## How to complete this task
Once the line containing "- 7Jyg66+87JiB-98GDDl2TFUc-0052 미래를" is found in the entries below, reproduce it and every line after it, stopping at and including the line containing "- 7Jyg66+87JiB-98GDDl2TFUc-0104 이"; reproduce nothing else, and keep each line exact.

____

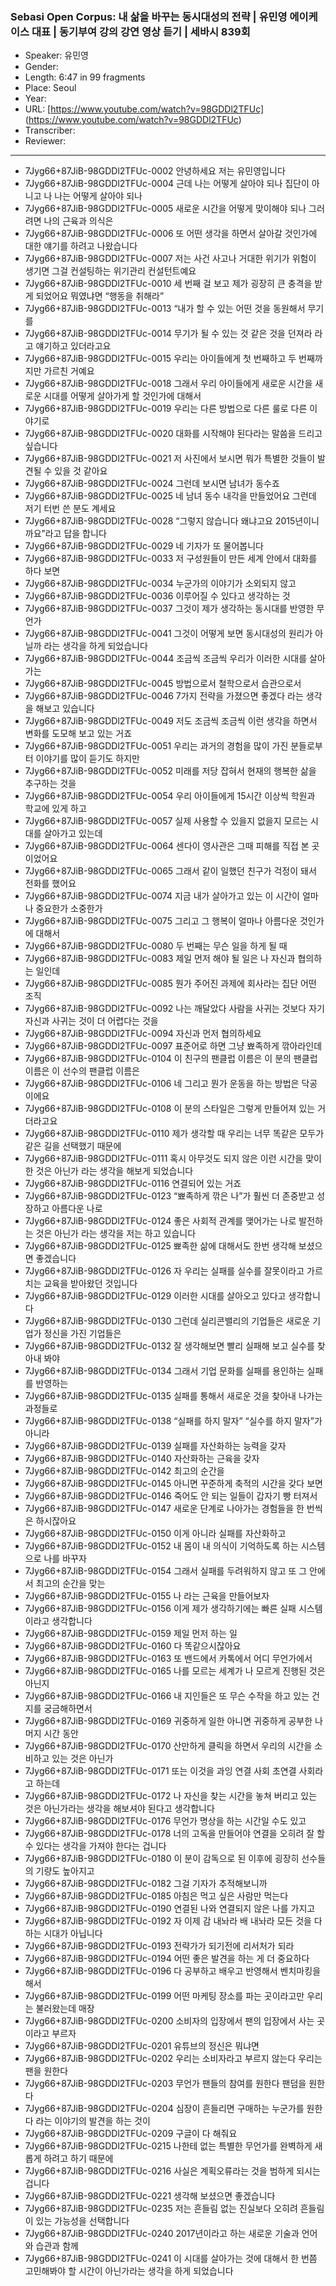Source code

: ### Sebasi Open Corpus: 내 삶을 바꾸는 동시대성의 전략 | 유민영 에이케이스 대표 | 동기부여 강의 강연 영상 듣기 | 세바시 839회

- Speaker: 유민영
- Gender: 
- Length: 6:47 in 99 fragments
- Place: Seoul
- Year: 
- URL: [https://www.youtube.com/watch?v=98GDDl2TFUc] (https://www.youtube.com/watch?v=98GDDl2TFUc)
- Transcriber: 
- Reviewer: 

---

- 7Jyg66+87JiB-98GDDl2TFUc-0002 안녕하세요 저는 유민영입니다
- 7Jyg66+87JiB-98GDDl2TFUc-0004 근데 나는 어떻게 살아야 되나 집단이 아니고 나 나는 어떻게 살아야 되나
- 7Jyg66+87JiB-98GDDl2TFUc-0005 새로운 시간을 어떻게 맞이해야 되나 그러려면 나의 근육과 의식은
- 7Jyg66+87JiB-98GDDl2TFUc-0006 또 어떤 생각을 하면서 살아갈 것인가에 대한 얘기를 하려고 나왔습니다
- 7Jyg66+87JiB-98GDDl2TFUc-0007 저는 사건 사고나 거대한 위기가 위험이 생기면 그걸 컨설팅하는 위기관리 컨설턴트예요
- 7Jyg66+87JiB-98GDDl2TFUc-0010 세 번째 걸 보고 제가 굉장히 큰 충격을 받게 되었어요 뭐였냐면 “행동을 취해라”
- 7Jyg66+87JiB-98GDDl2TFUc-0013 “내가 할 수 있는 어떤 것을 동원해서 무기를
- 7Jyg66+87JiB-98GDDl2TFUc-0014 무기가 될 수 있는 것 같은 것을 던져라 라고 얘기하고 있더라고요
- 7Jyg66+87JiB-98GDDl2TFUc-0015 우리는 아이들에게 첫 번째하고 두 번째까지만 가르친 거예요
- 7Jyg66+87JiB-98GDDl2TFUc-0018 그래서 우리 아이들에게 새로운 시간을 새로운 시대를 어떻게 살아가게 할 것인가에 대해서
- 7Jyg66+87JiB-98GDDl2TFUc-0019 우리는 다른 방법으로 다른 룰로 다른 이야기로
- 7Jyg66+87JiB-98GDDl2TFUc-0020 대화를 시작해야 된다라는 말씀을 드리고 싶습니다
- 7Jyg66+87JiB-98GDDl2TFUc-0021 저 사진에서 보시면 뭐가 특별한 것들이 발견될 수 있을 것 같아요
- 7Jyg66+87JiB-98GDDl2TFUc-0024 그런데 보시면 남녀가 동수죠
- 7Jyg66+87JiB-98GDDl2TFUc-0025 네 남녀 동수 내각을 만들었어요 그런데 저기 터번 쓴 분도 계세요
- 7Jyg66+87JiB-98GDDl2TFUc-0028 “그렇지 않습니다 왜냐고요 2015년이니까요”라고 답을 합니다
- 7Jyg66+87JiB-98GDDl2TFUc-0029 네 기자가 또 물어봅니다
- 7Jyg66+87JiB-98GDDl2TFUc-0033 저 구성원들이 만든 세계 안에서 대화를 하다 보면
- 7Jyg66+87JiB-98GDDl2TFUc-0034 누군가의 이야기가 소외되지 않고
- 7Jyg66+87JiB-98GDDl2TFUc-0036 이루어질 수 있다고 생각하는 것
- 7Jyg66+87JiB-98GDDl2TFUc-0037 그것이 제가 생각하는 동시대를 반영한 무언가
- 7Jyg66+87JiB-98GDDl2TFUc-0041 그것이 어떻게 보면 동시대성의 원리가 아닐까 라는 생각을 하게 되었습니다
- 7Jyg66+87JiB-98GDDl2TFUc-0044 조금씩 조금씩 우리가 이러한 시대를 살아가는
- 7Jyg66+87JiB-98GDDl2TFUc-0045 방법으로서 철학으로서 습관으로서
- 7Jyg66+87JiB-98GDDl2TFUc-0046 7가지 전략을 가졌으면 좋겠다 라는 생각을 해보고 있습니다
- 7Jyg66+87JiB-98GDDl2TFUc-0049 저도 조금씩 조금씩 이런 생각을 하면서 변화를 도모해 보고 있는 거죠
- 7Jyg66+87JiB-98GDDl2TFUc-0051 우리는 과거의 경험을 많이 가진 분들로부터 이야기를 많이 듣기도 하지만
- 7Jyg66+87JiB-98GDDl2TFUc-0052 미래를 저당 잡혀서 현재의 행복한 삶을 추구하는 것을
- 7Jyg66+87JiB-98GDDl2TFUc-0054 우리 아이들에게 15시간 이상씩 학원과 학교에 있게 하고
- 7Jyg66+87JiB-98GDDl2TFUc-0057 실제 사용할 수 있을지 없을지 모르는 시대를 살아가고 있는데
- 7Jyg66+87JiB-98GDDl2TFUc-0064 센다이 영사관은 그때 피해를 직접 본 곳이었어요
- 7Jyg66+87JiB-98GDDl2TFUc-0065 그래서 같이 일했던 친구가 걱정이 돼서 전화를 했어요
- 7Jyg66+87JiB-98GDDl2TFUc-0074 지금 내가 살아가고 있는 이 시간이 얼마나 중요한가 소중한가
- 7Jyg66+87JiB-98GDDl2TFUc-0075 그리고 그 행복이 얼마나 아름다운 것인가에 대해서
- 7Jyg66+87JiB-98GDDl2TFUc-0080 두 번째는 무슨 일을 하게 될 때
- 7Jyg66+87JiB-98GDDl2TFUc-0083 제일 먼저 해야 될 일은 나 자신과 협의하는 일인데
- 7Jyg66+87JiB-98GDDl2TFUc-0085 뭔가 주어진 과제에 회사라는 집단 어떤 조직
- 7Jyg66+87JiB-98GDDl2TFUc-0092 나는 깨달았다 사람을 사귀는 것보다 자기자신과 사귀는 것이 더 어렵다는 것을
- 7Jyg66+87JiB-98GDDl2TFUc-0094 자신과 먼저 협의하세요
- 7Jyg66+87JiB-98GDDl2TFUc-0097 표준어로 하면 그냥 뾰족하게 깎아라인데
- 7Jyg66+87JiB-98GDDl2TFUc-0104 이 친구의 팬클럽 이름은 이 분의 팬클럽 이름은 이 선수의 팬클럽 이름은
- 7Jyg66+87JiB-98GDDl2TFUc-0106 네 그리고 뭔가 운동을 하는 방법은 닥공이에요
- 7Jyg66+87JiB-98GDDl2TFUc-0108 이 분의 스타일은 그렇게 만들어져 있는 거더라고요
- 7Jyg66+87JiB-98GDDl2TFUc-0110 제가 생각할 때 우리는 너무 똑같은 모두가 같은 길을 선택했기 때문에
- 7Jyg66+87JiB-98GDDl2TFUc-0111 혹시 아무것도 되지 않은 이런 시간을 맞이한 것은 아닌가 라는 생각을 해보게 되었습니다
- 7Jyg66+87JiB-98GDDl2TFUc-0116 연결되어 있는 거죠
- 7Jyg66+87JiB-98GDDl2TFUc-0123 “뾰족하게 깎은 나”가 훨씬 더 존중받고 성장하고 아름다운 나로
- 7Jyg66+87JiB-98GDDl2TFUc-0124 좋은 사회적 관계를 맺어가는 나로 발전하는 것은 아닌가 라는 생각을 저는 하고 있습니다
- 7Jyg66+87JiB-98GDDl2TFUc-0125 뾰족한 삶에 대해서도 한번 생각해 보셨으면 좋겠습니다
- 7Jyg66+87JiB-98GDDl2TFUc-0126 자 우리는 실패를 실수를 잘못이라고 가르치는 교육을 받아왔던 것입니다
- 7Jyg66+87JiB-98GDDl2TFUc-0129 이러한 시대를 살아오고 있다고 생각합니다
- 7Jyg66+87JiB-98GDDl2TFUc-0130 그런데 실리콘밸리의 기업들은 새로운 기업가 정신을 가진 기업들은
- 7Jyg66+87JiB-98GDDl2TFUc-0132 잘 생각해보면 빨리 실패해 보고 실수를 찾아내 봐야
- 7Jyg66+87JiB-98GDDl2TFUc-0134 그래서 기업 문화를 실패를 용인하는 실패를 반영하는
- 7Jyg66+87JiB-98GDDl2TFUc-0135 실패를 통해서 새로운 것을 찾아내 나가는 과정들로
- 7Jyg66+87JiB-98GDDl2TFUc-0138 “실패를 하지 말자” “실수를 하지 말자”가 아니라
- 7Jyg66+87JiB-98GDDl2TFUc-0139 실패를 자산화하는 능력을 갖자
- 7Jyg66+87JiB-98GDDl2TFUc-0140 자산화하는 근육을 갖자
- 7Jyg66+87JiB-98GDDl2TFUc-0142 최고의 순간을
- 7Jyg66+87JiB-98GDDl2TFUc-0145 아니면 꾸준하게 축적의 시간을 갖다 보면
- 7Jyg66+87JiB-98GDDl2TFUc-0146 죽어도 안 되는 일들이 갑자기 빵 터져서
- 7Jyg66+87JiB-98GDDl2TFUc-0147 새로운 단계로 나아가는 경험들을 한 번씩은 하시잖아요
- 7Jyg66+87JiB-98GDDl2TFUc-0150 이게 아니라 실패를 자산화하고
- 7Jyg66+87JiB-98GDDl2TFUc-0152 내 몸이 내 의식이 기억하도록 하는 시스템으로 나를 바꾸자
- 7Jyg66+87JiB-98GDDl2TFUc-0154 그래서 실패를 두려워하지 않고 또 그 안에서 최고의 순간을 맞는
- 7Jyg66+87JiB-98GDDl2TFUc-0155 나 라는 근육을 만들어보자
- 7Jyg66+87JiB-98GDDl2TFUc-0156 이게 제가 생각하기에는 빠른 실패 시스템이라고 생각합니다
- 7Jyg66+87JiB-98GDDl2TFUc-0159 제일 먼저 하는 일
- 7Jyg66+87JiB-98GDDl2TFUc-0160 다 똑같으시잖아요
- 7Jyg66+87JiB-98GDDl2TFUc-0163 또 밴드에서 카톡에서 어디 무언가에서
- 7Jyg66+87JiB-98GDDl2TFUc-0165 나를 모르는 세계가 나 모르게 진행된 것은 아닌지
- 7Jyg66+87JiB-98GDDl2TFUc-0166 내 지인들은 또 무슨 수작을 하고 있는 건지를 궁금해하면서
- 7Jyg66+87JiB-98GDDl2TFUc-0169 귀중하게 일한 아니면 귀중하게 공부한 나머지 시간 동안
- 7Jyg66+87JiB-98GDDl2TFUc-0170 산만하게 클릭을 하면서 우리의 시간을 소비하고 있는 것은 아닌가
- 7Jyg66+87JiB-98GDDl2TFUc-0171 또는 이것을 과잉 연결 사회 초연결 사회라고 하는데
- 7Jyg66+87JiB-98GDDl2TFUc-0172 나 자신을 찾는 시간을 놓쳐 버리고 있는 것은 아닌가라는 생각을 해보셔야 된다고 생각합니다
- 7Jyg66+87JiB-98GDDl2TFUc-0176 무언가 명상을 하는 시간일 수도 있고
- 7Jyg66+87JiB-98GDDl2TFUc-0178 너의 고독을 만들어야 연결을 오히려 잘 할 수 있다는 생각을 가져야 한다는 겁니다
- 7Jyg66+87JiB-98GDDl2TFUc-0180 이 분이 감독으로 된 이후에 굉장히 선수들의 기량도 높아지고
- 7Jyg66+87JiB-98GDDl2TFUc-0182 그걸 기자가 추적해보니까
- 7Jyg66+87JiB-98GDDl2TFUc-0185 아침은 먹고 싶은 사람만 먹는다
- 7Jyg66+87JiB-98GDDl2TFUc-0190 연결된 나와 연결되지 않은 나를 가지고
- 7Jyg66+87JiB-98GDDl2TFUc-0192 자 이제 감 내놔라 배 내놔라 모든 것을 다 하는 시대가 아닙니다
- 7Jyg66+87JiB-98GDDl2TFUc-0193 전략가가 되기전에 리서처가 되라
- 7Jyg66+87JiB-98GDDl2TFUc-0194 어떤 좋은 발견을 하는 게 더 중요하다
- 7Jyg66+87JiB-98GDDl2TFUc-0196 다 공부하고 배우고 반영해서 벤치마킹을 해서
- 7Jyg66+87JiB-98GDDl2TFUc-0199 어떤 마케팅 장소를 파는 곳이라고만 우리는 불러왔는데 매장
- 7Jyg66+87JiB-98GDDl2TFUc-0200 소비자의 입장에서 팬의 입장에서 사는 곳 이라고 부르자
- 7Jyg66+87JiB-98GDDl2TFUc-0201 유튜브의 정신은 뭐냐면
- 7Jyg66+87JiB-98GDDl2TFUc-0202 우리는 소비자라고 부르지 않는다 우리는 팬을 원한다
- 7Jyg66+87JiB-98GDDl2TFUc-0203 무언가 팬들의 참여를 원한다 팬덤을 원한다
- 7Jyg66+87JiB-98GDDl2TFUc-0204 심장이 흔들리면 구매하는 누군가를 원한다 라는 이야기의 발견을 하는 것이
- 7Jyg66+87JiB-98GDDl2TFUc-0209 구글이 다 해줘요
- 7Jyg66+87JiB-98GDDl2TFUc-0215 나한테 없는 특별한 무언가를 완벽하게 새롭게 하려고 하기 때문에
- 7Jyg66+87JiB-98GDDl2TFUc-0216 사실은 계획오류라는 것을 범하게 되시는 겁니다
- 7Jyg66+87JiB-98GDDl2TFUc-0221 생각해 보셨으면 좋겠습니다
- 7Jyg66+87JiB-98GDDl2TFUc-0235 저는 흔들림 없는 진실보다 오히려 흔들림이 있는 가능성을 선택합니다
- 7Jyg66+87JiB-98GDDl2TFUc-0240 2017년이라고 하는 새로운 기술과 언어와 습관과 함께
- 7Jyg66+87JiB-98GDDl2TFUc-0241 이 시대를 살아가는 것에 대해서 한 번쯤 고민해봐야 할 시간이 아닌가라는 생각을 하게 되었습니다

____

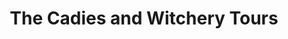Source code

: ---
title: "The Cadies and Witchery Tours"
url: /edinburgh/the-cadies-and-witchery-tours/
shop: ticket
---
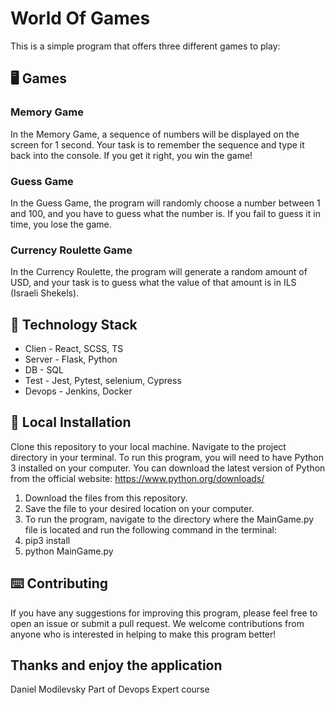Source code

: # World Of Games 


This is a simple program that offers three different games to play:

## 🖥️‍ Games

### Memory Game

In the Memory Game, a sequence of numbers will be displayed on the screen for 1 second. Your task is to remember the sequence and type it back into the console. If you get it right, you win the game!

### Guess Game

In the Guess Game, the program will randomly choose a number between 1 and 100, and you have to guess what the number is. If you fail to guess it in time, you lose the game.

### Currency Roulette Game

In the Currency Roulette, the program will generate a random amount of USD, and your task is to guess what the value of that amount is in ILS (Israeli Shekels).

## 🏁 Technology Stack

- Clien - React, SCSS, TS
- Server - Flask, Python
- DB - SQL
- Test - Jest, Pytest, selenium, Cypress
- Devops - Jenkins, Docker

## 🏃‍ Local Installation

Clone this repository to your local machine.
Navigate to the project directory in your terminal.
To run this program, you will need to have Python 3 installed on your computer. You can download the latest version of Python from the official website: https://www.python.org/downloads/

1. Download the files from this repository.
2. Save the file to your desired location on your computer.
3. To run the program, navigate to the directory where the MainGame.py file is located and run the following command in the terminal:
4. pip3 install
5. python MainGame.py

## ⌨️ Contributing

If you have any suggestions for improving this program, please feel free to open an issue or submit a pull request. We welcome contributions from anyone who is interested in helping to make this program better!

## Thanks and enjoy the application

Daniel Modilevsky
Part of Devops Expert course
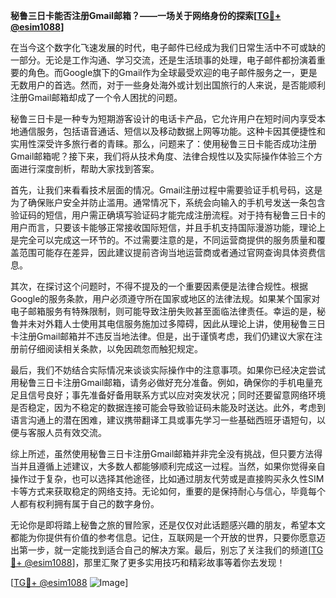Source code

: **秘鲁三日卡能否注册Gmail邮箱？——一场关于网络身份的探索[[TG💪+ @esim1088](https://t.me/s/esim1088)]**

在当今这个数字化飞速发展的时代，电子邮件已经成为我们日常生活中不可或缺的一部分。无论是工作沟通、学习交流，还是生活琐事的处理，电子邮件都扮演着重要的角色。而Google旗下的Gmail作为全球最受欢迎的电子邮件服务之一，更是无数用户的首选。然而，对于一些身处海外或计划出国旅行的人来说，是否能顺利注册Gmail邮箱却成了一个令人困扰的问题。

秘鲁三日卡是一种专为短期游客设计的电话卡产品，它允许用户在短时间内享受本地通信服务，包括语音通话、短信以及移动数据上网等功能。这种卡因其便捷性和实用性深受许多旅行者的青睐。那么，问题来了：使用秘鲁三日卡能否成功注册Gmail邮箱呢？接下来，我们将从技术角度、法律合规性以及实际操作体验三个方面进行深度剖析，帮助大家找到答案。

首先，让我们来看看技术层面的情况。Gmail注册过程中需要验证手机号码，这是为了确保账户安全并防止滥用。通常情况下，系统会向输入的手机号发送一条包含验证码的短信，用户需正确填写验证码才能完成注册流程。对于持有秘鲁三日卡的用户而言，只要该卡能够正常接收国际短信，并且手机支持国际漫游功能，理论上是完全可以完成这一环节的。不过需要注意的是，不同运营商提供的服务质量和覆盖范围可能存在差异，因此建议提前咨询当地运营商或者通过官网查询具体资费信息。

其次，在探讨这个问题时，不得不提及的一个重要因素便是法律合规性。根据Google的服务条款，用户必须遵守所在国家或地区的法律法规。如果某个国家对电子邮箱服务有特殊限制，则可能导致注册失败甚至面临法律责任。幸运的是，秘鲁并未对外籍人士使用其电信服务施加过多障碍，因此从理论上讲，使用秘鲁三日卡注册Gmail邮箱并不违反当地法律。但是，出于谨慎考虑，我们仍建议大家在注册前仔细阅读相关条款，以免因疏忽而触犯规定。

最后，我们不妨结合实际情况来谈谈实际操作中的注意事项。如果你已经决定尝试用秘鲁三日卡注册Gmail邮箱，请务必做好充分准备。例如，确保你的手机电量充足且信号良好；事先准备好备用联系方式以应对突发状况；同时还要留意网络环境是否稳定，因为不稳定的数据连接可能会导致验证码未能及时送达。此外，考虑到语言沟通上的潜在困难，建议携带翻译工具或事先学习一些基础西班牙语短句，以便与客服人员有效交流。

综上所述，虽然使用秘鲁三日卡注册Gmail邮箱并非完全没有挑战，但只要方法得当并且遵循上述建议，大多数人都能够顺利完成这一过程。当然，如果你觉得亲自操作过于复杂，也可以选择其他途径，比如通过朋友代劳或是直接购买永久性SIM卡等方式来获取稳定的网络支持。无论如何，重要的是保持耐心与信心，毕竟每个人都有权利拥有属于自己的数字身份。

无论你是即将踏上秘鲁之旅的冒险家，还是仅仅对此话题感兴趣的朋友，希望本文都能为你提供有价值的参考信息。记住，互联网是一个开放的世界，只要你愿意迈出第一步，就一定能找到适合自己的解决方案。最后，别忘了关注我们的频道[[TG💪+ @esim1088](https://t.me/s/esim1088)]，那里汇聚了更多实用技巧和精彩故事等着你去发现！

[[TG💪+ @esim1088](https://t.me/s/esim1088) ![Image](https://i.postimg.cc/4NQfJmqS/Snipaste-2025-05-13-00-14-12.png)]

____

## Final answer
- 7Jyg66+87JiB-98GDDl2TFUc-0052 미래를 저당 잡혀서 현재의 행복한 삶을 추구하는 것을
- 7Jyg66+87JiB-98GDDl2TFUc-0054 우리 아이들에게 15시간 이상씩 학원과 학교에 있게 하고
- 7Jyg66+87JiB-98GDDl2TFUc-0057 실제 사용할 수 있을지 없을지 모르는 시대를 살아가고 있는데
- 7Jyg66+87JiB-98GDDl2TFUc-0064 센다이 영사관은 그때 피해를 직접 본 곳이었어요
- 7Jyg66+87JiB-98GDDl2TFUc-0065 그래서 같이 일했던 친구가 걱정이 돼서 전화를 했어요
- 7Jyg66+87JiB-98GDDl2TFUc-0074 지금 내가 살아가고 있는 이 시간이 얼마나 중요한가 소중한가
- 7Jyg66+87JiB-98GDDl2TFUc-0075 그리고 그 행복이 얼마나 아름다운 것인가에 대해서
- 7Jyg66+87JiB-98GDDl2TFUc-0080 두 번째는 무슨 일을 하게 될 때
- 7Jyg66+87JiB-98GDDl2TFUc-0083 제일 먼저 해야 될 일은 나 자신과 협의하는 일인데
- 7Jyg66+87JiB-98GDDl2TFUc-0085 뭔가 주어진 과제에 회사라는 집단 어떤 조직
- 7Jyg66+87JiB-98GDDl2TFUc-0092 나는 깨달았다 사람을 사귀는 것보다 자기자신과 사귀는 것이 더 어렵다는 것을
- 7Jyg66+87JiB-98GDDl2TFUc-0094 자신과 먼저 협의하세요
- 7Jyg66+87JiB-98GDDl2TFUc-0097 표준어로 하면 그냥 뾰족하게 깎아라인데
- 7Jyg66+87JiB-98GDDl2TFUc-0104 이 친구의 팬클럽 이름은 이 분의 팬클럽 이름은 이 선수의 팬클럽 이름은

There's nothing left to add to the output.